Important: This documentation is about an older version. It's relevant only to the release noted, many of the features and functions have been updated or replaced. Please view the current version.
Set up Grafana for high availability
Setting up Grafana for high availability is fairly simple. You just need a shared database for storing dashboard, users, and other persistent data. So the default embedded SQLite database will not work, you will have to switch to MySQL or Postgres.

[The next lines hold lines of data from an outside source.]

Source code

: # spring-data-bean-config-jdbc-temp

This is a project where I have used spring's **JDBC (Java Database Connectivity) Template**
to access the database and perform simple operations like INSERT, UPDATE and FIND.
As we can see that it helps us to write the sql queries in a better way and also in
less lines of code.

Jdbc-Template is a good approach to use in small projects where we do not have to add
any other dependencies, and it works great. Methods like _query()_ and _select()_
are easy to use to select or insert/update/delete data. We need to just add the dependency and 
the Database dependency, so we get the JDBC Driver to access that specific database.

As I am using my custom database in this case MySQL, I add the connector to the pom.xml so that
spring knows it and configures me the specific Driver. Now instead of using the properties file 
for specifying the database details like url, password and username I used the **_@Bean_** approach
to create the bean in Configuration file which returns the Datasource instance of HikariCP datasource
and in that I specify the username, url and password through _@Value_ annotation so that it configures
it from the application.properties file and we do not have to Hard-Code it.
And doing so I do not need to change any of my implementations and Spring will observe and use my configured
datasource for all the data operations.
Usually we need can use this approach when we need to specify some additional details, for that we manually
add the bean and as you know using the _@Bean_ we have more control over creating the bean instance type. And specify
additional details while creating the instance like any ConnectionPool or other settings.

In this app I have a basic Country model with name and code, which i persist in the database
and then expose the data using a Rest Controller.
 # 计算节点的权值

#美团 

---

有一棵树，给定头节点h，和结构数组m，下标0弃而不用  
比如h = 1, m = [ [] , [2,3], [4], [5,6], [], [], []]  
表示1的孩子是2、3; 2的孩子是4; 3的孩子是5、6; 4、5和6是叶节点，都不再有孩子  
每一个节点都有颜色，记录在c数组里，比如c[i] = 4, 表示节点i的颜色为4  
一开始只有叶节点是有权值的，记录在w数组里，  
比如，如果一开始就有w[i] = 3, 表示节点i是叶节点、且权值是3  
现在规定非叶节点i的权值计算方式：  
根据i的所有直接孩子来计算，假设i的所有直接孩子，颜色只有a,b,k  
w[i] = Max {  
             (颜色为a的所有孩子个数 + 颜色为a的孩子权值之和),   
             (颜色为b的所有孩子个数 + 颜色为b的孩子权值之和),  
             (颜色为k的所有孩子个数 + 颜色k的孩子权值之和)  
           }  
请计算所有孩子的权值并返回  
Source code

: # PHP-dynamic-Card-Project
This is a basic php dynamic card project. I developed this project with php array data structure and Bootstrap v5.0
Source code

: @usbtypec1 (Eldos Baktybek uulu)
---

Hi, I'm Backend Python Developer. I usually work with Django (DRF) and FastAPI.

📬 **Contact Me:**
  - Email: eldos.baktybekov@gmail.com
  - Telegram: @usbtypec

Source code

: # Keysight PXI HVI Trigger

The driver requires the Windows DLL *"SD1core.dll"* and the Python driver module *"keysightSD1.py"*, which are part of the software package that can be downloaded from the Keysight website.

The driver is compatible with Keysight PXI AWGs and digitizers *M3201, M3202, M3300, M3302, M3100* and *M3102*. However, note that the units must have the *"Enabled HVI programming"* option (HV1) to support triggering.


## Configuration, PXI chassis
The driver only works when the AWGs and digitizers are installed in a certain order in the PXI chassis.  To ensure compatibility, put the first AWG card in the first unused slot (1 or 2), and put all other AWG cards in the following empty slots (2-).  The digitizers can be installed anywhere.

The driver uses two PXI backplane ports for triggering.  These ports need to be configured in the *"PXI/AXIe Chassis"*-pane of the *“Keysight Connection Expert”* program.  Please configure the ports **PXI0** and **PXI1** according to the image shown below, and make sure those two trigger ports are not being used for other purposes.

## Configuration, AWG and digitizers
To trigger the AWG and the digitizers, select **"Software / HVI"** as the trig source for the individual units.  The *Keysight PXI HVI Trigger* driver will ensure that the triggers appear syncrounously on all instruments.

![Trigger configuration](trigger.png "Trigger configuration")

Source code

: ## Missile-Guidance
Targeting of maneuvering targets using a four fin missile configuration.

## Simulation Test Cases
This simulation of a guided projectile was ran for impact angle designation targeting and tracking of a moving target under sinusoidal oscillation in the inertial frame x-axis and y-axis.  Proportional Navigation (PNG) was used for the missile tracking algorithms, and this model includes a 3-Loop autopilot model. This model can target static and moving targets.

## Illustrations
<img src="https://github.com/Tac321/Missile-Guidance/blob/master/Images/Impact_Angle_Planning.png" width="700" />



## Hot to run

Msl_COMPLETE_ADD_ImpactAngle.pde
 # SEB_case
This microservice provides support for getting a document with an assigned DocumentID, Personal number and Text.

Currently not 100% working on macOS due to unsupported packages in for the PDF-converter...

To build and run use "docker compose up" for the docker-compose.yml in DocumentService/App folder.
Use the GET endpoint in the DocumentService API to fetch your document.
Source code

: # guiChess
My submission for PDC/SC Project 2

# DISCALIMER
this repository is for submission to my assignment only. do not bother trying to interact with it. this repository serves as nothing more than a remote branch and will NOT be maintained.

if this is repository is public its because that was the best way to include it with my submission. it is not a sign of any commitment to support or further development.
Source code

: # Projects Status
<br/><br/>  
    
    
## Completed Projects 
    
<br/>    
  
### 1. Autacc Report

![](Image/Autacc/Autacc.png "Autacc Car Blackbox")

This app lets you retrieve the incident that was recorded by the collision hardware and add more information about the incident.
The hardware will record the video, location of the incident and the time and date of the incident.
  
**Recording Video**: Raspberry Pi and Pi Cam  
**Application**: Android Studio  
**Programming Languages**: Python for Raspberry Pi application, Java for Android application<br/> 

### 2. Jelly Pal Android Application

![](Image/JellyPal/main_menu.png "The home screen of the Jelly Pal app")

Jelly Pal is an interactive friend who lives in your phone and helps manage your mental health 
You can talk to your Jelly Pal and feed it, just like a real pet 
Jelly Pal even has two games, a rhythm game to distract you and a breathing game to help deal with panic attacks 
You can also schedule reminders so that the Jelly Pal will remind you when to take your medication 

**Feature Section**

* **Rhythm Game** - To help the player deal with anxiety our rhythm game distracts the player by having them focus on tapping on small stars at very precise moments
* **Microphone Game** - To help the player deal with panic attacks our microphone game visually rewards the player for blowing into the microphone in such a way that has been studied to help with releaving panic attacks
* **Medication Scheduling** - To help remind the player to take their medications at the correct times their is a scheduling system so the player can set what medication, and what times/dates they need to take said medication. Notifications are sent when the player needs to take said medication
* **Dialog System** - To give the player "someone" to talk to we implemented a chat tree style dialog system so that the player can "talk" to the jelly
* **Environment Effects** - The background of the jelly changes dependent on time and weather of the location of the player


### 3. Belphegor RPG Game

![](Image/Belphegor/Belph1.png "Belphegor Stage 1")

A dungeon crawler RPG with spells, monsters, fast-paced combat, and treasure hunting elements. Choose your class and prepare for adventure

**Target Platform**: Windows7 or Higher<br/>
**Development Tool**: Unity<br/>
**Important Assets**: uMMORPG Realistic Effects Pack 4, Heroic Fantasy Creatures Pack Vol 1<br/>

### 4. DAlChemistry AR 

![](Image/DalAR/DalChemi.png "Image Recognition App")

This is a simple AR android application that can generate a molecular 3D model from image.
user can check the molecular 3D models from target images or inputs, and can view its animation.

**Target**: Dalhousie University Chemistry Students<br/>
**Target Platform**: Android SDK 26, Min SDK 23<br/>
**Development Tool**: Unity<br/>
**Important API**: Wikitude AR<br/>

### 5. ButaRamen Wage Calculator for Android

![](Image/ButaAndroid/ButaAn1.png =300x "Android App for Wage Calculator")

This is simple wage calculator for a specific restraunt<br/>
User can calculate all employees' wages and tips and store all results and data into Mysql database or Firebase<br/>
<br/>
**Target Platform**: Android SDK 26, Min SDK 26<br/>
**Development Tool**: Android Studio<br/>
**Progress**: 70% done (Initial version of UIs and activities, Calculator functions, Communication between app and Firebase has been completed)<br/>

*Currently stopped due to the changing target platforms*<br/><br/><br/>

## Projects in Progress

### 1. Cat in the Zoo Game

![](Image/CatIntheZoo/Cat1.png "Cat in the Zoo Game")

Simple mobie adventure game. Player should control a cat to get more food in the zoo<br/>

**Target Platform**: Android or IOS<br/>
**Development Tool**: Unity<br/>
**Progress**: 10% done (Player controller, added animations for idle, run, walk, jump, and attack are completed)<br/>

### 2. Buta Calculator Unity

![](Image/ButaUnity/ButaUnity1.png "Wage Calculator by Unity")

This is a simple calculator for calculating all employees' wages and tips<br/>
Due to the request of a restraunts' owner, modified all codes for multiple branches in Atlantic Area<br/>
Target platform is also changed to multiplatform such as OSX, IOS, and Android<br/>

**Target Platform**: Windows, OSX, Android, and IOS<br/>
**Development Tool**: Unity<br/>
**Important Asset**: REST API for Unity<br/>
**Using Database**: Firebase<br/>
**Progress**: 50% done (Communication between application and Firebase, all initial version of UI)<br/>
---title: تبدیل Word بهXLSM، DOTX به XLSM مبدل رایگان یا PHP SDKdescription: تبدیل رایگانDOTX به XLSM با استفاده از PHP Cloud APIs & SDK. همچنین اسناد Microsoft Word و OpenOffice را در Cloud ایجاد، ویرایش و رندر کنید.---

Configure multiple servers to use the same database
First, you need to set up MySQL or Postgres on another server and configure Grafana to use that database. You can find the configuration for doing that in the [database] section in the Grafana config. Grafana will now persist all long term data in the database. How to configure the database for high availability is out of scope for this guide. We recommend finding an expert on for the database you’re using.
Alerting
Currently alerting supports a limited form of high availability. Since v4.2.0, alert notifications are deduped when running multiple servers. This means all alerts are executed on every server but alert notifications are only sent once per alert. Grafana does not support load distribution between servers.
User sessions
After Grafana 6.2 you don’t need to configure session storage since the database will be used by default. If you want to offload the login session data from the database you can configure remote_cache
The second thing to consider is how to deal with user sessions and how to configure your load balancer in front of Grafana.
Grafana supports two ways of storing session data: locally on disk or in a database/cache-server.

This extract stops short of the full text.